This is a real example from my work illustrating regression to the mean. I have a scale measuring impulsivity of offenders. I had an intervention that used cognitive behavioral thereapy (CBT) in a boot camp for one group, and business as usual for another (just plain old jail). I have measures of impulsivity at pre
, post
, and 6 month follow up (what I label as post2
). CBT is suppossed to reduce impulsivity, and hopefully keep it that way.
I find that those who have gained the most during the intervention tend to revert back to their prior scores once they leave the bootcamp. That is, the measure [post - pre]
, the gain in bootcamp, has a negative correlation with [post2 - post]
, the loss after bootcamp. Is this due to the intervention being shitty? No! It is not — this is the result of regression to the mean. This does not show any relationship between the values, it will happen even if the impulse scores are totally random.
Note that the definition of covariance is:
Cov(X,Y) = E[(x - E[X])*(y - E[Y])]
Where E
is representing the expectation, and Cov(X,Y)
of course means the covariance between X
and Y
. Here for easier equations we can assume the mean in the impulse scale is zero across all three waves, which makes the means of the change scores zero as well (without any loss in generality). So dropping the inner expecations this equation reduces to:
Cov(X,Y) = E[x*y]
So defining post-pre = Change1
and post2 - post = Change2
, expanding out to the original components we have:
Cov(Change1,Change2) = Cov(post-pre,post2-post) = E[ (post-pre)*(post2-post) ]
The last result can then be expanded to:
E[ post*post2 - post*post - pre*post2 + pre*post ]
Because of the bilinearity of expectation, these can be further teased out:
E[ post*post2 ] - E[ post*post ] - E[ pre*post2 ] + E[ pre*post]
Note we can rewrite this back into variances and covariances of the original levels:
Cov(post,post2) - Var(post) - Cov(pre,post2) + Cov(pre,post)
There are two things to note here. 1) The covariances in the change scores can be entirely written as functions in the covariances of the levels. They do not supply information independent of the levels themselves.

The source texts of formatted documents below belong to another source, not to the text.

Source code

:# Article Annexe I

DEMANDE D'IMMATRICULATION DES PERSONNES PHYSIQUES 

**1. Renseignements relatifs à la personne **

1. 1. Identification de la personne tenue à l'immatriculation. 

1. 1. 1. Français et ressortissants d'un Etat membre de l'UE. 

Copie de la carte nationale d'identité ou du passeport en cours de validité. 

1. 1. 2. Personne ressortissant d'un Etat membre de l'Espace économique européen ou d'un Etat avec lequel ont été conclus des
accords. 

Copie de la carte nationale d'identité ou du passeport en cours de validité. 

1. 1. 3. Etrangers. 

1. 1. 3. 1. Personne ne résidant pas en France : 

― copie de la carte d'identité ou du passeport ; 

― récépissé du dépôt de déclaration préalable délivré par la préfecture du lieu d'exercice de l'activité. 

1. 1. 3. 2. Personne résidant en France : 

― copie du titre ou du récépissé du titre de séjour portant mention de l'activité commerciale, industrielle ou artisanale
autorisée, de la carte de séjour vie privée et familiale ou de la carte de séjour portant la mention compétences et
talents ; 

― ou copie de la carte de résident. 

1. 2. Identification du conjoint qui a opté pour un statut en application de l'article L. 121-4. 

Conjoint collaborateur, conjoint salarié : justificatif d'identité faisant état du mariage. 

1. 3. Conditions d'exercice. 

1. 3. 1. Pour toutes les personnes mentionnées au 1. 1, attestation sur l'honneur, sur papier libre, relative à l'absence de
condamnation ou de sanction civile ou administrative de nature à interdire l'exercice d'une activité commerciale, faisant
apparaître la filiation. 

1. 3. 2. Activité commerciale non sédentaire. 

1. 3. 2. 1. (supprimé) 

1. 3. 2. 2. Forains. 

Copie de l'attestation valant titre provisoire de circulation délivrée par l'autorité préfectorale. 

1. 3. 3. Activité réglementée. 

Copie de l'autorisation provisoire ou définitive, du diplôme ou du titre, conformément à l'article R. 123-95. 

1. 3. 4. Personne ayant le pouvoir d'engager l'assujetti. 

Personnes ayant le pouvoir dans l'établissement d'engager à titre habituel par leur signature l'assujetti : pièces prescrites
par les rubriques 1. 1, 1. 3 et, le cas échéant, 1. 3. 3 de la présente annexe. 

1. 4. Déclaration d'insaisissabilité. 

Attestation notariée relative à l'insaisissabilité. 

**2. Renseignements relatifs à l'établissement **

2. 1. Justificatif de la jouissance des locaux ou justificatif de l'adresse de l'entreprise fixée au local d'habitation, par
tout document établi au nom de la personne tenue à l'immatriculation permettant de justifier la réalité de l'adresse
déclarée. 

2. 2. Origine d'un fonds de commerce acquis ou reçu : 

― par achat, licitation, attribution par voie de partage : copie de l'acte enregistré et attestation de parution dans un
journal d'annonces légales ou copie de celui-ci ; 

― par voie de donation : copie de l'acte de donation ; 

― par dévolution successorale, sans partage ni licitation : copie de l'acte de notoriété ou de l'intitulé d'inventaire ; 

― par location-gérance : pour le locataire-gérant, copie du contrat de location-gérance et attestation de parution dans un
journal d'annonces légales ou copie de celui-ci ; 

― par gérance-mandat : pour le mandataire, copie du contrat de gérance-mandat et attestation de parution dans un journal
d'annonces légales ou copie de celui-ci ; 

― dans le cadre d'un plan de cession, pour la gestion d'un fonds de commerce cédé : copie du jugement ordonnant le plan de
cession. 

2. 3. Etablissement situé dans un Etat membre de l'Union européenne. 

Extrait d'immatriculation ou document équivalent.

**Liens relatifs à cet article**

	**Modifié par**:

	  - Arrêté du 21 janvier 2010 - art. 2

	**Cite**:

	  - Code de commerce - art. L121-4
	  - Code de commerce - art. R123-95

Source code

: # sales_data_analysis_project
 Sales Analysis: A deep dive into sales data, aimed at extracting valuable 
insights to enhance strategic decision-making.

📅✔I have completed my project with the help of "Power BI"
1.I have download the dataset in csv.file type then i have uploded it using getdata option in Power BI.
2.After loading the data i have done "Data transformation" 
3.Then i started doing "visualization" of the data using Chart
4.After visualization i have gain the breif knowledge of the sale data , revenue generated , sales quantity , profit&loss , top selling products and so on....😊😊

For 2), if the data are random (that is the covariances between all the levels are random), the covariances between the change scores will be negative. This is because of the minus sign in front of the variance of the post term. For random data, all the other covariances are zero. This results in the correlation between the change scores being -1/2.
For a simple example in R:
> set.seed(10)
> n <- 10000 #sample size
> t1 <- rnorm(n) #three random vectors
> t2 <- rnorm(n)
> t3 <- rnorm(n)
> levels <- data.frame(t1,t2,t3)
> differ <- data.frame(c1=t2-t1,c2=t3-t2)
>
> #correlations in levels are approximately zero
> cor(levels)
t1 t2 t3
t1 1.0000000000 0.001874345 -0.0007006367
t2 0.0018743450 1.000000000 -0.0045967380
t3 -0.0007006367 -0.004596738 1.0000000000
>
> #correlation of differences is -0.5
> cor(differ)
c1 c2
c1 1.0000000 -0.4983006
c2 -0.4983006 1.0000000
Sometimes I see people talk about regression to the mean as if it is a sociological thing, like something that needs to be explained in terms of human behavior. It is not, it is entirely mathematical.
This is also one of the reasons I don’t like using change scores, either as independent or dependent variables. They typically can be rewritten in terms of the levels, and involve coeffficient restrictions that can have strange consequences. There are some situations (fixed effects) that make sense for the dependent variable. I haven’t seen a situation in the terms of independent variables where they make sense.